• What the task requires:
Each line from the one containing "## 🧰 Built with" through the last line of the records below is to be set down exactly; the rest stays out.
**********
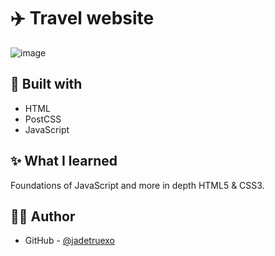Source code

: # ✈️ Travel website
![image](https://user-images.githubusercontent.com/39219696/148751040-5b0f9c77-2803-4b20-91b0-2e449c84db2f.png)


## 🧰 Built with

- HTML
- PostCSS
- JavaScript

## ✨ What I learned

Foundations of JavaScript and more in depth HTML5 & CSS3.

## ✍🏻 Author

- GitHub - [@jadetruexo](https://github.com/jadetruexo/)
**********
• Task output:
## 🧰 Built with

- HTML
- PostCSS
- JavaScript

## ✨ What I learned

Foundations of JavaScript and more in depth HTML5 & CSS3.

## ✍🏻 Author

- GitHub - [@jadetruexo](https://github.com/jadetruexo/)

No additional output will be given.